What is needed: Nothing in the entries should change; repeat them exactly.

Records for this exercise:
---+---

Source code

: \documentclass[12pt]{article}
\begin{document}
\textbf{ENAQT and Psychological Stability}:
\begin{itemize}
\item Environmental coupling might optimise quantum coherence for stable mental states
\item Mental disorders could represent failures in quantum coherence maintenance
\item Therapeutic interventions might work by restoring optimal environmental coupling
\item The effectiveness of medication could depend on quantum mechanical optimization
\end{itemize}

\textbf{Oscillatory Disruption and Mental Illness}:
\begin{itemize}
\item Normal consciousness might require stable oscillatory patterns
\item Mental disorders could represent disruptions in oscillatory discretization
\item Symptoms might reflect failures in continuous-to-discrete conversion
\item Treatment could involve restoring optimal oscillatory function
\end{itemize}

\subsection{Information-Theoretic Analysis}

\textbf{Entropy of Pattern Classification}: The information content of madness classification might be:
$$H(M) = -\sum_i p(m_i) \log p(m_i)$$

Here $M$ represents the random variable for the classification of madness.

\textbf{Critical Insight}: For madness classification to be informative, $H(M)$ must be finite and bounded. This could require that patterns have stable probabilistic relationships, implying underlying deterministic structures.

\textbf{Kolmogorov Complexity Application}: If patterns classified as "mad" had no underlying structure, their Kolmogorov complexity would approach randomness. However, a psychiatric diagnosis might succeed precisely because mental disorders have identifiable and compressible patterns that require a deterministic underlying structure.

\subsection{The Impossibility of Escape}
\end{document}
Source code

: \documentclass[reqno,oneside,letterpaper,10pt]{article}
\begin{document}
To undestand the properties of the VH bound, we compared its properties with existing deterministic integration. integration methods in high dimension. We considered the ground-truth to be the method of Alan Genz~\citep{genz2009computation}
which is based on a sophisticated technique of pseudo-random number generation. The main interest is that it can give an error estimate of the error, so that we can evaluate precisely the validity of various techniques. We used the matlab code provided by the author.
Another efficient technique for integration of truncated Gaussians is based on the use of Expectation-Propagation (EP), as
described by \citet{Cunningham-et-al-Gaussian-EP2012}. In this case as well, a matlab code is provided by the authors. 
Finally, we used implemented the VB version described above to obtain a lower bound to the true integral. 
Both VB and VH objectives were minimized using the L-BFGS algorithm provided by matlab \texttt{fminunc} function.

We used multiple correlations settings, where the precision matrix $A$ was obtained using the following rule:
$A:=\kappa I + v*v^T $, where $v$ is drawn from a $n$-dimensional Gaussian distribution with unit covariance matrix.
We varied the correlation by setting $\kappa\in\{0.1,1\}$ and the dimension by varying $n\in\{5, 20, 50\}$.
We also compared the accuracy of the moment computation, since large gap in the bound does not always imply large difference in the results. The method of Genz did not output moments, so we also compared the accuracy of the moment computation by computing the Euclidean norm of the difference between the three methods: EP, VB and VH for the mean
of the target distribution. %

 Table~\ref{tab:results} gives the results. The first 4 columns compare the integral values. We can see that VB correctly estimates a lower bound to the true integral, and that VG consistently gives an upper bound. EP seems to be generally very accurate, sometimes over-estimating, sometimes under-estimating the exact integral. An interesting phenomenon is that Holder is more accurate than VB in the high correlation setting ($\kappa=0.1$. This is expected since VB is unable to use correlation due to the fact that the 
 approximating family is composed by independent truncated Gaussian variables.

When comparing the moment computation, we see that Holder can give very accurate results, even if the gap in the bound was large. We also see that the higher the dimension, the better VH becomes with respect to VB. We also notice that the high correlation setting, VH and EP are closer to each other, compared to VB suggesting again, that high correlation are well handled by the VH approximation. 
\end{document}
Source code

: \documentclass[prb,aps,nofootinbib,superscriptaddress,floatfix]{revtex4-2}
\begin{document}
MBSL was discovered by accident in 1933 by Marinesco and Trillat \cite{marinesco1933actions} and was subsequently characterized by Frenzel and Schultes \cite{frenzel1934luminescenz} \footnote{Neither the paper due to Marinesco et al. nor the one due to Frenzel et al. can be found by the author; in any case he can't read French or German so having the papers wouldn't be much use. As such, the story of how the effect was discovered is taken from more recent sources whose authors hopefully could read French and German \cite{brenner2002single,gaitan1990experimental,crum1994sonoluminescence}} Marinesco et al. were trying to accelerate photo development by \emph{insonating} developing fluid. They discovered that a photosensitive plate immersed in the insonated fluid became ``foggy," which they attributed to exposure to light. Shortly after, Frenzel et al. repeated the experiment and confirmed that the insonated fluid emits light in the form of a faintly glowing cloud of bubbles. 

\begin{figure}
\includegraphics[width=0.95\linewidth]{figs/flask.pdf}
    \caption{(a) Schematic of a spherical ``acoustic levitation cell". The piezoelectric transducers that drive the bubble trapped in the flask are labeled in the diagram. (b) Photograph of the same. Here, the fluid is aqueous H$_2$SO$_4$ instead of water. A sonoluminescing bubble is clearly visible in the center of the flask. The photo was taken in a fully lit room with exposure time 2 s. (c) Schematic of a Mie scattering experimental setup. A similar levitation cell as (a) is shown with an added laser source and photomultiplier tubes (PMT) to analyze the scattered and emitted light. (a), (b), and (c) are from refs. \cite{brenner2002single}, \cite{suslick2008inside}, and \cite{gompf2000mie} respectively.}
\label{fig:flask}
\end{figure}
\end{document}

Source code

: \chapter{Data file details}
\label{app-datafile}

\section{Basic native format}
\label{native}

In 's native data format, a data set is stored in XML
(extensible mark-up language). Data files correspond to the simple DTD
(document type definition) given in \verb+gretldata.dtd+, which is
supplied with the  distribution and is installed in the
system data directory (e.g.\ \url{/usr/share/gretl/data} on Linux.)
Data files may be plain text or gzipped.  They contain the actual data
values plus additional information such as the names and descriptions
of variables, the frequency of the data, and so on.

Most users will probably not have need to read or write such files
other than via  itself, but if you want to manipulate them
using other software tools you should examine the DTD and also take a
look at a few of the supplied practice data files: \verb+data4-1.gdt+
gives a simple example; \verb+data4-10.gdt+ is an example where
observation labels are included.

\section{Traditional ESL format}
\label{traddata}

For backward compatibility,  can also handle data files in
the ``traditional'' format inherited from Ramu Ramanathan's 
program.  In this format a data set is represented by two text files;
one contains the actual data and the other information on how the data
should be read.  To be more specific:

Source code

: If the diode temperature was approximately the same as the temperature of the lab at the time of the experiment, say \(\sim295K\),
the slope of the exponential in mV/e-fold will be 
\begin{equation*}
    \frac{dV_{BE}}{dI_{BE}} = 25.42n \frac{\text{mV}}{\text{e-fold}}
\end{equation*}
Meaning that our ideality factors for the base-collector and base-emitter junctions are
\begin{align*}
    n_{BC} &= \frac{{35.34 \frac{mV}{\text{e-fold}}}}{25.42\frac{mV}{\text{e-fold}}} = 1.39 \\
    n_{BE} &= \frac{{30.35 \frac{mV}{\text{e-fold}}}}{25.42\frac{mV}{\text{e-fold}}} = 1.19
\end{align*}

---+---

Exercise answer:
Source code

: \documentclass[12pt]{article}
\begin{document}
\textbf{ENAQT and Psychological Stability}:
\begin{itemize}
\item Environmental coupling might optimise quantum coherence for stable mental states
\item Mental disorders could represent failures in quantum coherence maintenance
\item Therapeutic interventions might work by restoring optimal environmental coupling
\item The effectiveness of medication could depend on quantum mechanical optimization
\end{itemize}

\textbf{Oscillatory Disruption and Mental Illness}:
\begin{itemize}
\item Normal consciousness might require stable oscillatory patterns
\item Mental disorders could represent disruptions in oscillatory discretization
\item Symptoms might reflect failures in continuous-to-discrete conversion
\item Treatment could involve restoring optimal oscillatory function
\end{itemize}

\subsection{Information-Theoretic Analysis}

\textbf{Entropy of Pattern Classification}: The information content of madness classification might be:
$$H(M) = -\sum_i p(m_i) \log p(m_i)$$

Here $M$ represents the random variable for the classification of madness.

\textbf{Critical Insight}: For madness classification to be informative, $H(M)$ must be finite and bounded. This could require that patterns have stable probabilistic relationships, implying underlying deterministic structures.

\textbf{Kolmogorov Complexity Application}: If patterns classified as "mad" had no underlying structure, their Kolmogorov complexity would approach randomness. However, a psychiatric diagnosis might succeed precisely because mental disorders have identifiable and compressible patterns that require a deterministic underlying structure.

\subsection{The Impossibility of Escape}
\end{document}
Source code

: \documentclass[reqno,oneside,letterpaper,10pt]{article}
\begin{document}
To undestand the properties of the VH bound, we compared its properties with existing deterministic integration. integration methods in high dimension. We considered the ground-truth to be the method of Alan Genz~\citep{genz2009computation}
which is based on a sophisticated technique of pseudo-random number generation. The main interest is that it can give an error estimate of the error, so that we can evaluate precisely the validity of various techniques. We used the matlab code provided by the author.
Another efficient technique for integration of truncated Gaussians is based on the use of Expectation-Propagation (EP), as
described by \citet{Cunningham-et-al-Gaussian-EP2012}. In this case as well, a matlab code is provided by the authors. 
Finally, we used implemented the VB version described above to obtain a lower bound to the true integral. 
Both VB and VH objectives were minimized using the L-BFGS algorithm provided by matlab \texttt{fminunc} function.

We used multiple correlations settings, where the precision matrix $A$ was obtained using the following rule:
$A:=\kappa I + v*v^T $, where $v$ is drawn from a $n$-dimensional Gaussian distribution with unit covariance matrix.
We varied the correlation by setting $\kappa\in\{0.1,1\}$ and the dimension by varying $n\in\{5, 20, 50\}$.
We also compared the accuracy of the moment computation, since large gap in the bound does not always imply large difference in the results. The method of Genz did not output moments, so we also compared the accuracy of the moment computation by computing the Euclidean norm of the difference between the three methods: EP, VB and VH for the mean
of the target distribution. %

 Table~\ref{tab:results} gives the results. The first 4 columns compare the integral values. We can see that VB correctly estimates a lower bound to the true integral, and that VG consistently gives an upper bound. EP seems to be generally very accurate, sometimes over-estimating, sometimes under-estimating the exact integral. An interesting phenomenon is that Holder is more accurate than VB in the high correlation setting ($\kappa=0.1$. This is expected since VB is unable to use correlation due to the fact that the 
 approximating family is composed by independent truncated Gaussian variables.

When comparing the moment computation, we see that Holder can give very accurate results, even if the gap in the bound was large. We also see that the higher the dimension, the better VH becomes with respect to VB. We also notice that the high correlation setting, VH and EP are closer to each other, compared to VB suggesting again, that high correlation are well handled by the VH approximation. 
\end{document}
Source code

: \documentclass[prb,aps,nofootinbib,superscriptaddress,floatfix]{revtex4-2}
\begin{document}
MBSL was discovered by accident in 1933 by Marinesco and Trillat \cite{marinesco1933actions} and was subsequently characterized by Frenzel and Schultes \cite{frenzel1934luminescenz} \footnote{Neither the paper due to Marinesco et al. nor the one due to Frenzel et al. can be found by the author; in any case he can't read French or German so having the papers wouldn't be much use. As such, the story of how the effect was discovered is taken from more recent sources whose authors hopefully could read French and German \cite{brenner2002single,gaitan1990experimental,crum1994sonoluminescence}} Marinesco et al. were trying to accelerate photo development by \emph{insonating} developing fluid. They discovered that a photosensitive plate immersed in the insonated fluid became ``foggy," which they attributed to exposure to light. Shortly after, Frenzel et al. repeated the experiment and confirmed that the insonated fluid emits light in the form of a faintly glowing cloud of bubbles. 

\begin{figure}
\includegraphics[width=0.95\linewidth]{figs/flask.pdf}
    \caption{(a) Schematic of a spherical ``acoustic levitation cell". The piezoelectric transducers that drive the bubble trapped in the flask are labeled in the diagram. (b) Photograph of the same. Here, the fluid is aqueous H$_2$SO$_4$ instead of water. A sonoluminescing bubble is clearly visible in the center of the flask. The photo was taken in a fully lit room with exposure time 2 s. (c) Schematic of a Mie scattering experimental setup. A similar levitation cell as (a) is shown with an added laser source and photomultiplier tubes (PMT) to analyze the scattered and emitted light. (a), (b), and (c) are from refs. \cite{brenner2002single}, \cite{suslick2008inside}, and \cite{gompf2000mie} respectively.}
\label{fig:flask}
\end{figure}
\end{document}

Source code

: \chapter{Data file details}
\label{app-datafile}

\section{Basic native format}
\label{native}

In 's native data format, a data set is stored in XML
(extensible mark-up language). Data files correspond to the simple DTD
(document type definition) given in \verb+gretldata.dtd+, which is
supplied with the  distribution and is installed in the
system data directory (e.g.\ \url{/usr/share/gretl/data} on Linux.)
Data files may be plain text or gzipped.  They contain the actual data
values plus additional information such as the names and descriptions
of variables, the frequency of the data, and so on.

Most users will probably not have need to read or write such files
other than via  itself, but if you want to manipulate them
using other software tools you should examine the DTD and also take a
look at a few of the supplied practice data files: \verb+data4-1.gdt+
gives a simple example; \verb+data4-10.gdt+ is an example where
observation labels are included.

\section{Traditional ESL format}
\label{traddata}

For backward compatibility,  can also handle data files in
the ``traditional'' format inherited from Ramu Ramanathan's 
program.  In this format a data set is represented by two text files;
one contains the actual data and the other information on how the data
should be read.  To be more specific:

Source code

: If the diode temperature was approximately the same as the temperature of the lab at the time of the experiment, say \(\sim295K\),
the slope of the exponential in mV/e-fold will be 
\begin{equation*}
    \frac{dV_{BE}}{dI_{BE}} = 25.42n \frac{\text{mV}}{\text{e-fold}}
\end{equation*}
Meaning that our ideality factors for the base-collector and base-emitter junctions are
\begin{align*}
    n_{BC} &= \frac{{35.34 \frac{mV}{\text{e-fold}}}}{25.42\frac{mV}{\text{e-fold}}} = 1.39 \\
    n_{BE} &= \frac{{30.35 \frac{mV}{\text{e-fold}}}}{25.42\frac{mV}{\text{e-fold}}} = 1.19
\end{align*}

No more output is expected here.